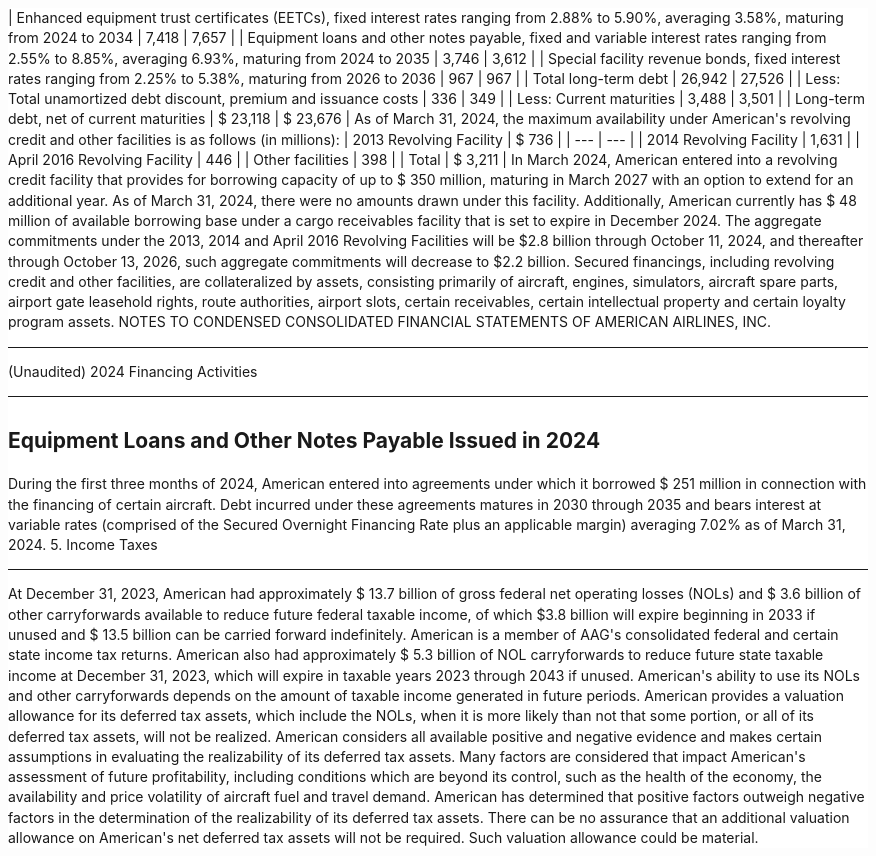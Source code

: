 | Enhanced equipment trust certificates (EETCs), fixed interest rates ranging from 2.88% to 5.90%, averaging 3.58%, maturing from 2024 to 2034 | 7,418 | 7,657 |
| Equipment loans and other notes payable, fixed and variable interest rates ranging from 2.55% to 8.85%, averaging 6.93%, maturing from 2024 to 2035 | 3,746 | 3,612 |
| Special facility revenue bonds, fixed interest rates ranging from 2.25% to 5.38%, maturing from 2026 to 2036 | 967 | 967 |
| Total long-term debt | 26,942 | 27,526 |
| Less: Total unamortized debt discount, premium and issuance costs | 336 | 349 |
| Less: Current maturities | 3,488 | 3,501 |
| Long-term debt, net of current maturities | $ 23,118 | $ 23,676 |
As of March 31, 2024, the maximum availability under American's revolving credit and other facilities is as follows (in millions):
| 2013 Revolving Facility | $ 736 |
| --- | --- |
| 2014 Revolving Facility | 1,631 |
| April 2016 Revolving Facility | 446 |
| Other facilities | 398 |
| Total | $ 3,211 |
In March 2024, American entered into a revolving credit facility that provides for borrowing capacity of up to $ 350 million, maturing in March 2027 with an option to extend for an additional year. As of March 31, 2024, there were no amounts drawn under this facility. Additionally, American currently has $ 48 million of available borrowing base under a cargo receivables facility that is set to expire in December 2024. The aggregate commitments under the 2013, 2014 and April 2016 Revolving Facilities will be $2.8 billion through October 11, 2024, and thereafter through October 13, 2026, such aggregate commitments will decrease to $2.2 billion.
Secured financings, including revolving credit and other facilities, are collateralized by assets, consisting primarily of aircraft, engines, simulators, aircraft spare parts, airport gate leasehold rights, route authorities, airport slots, certain receivables, certain intellectual property and certain loyalty program assets.
NOTES TO CONDENSED CONSOLIDATED FINANCIAL STATEMENTS OF AMERICAN AIRLINES, INC.</p>
<hr />
<p>(Unaudited)
2024 Financing Activities</p>
<hr />
<h2>Equipment Loans and Other Notes Payable Issued in 2024</h2>
<p>During the first three months of 2024, American entered into agreements under which it borrowed $ 251 million in connection with the financing of certain aircraft. Debt incurred under these agreements matures in 2030 through 2035 and bears interest at variable rates (comprised of the Secured Overnight Financing Rate plus an applicable margin) averaging 7.02% as of March 31, 2024.
5. Income Taxes</p>
<hr />
<p>At December 31, 2023, American had approximately $ 13.7 billion of gross federal net operating losses (NOLs) and $ 3.6 billion of other carryforwards available to reduce future federal taxable income, of which $3.8 billion will expire beginning in 2033 if unused and $ 13.5 billion can be carried forward indefinitely. American is a member of AAG's consolidated federal and certain state income tax returns. American also had approximately $ 5.3 billion of NOL carryforwards to reduce future state taxable income at December 31, 2023, which will expire in taxable years 2023 through 2043 if unused.
American's ability to use its NOLs and other carryforwards depends on the amount of taxable income generated in future periods. American provides a valuation allowance for its deferred tax assets, which include the NOLs, when it is more likely than not that some portion, or all of its deferred tax assets, will not be realized. American considers all available positive and negative evidence and makes certain assumptions in evaluating the realizability of its deferred tax assets. Many factors are considered that impact American's assessment of future profitability, including conditions which are beyond its control, such as the health of the economy, the availability and price volatility of aircraft fuel and travel demand. American has determined that positive factors outweigh negative factors in the determination of the realizability of its deferred tax assets. There can be no assurance that an additional valuation allowance on American's net deferred tax assets will not be required. Such valuation allowance could be material.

● ● ● ● ●

Only the lines above from the one with "As of March 31, 2024, the maximum" through the one with "Total | $ 3,211 |" should be duplicated, character for character.

__TASK SOLUTION__
As of March 31, 2024, the maximum availability under American's revolving credit and other facilities is as follows (in millions):
| 2013 Revolving Facility | $ 736 |
| --- | --- |
| 2014 Revolving Facility | 1,631 |
| April 2016 Revolving Facility | 446 |
| Other facilities | 398 |
| Total | $ 3,211 |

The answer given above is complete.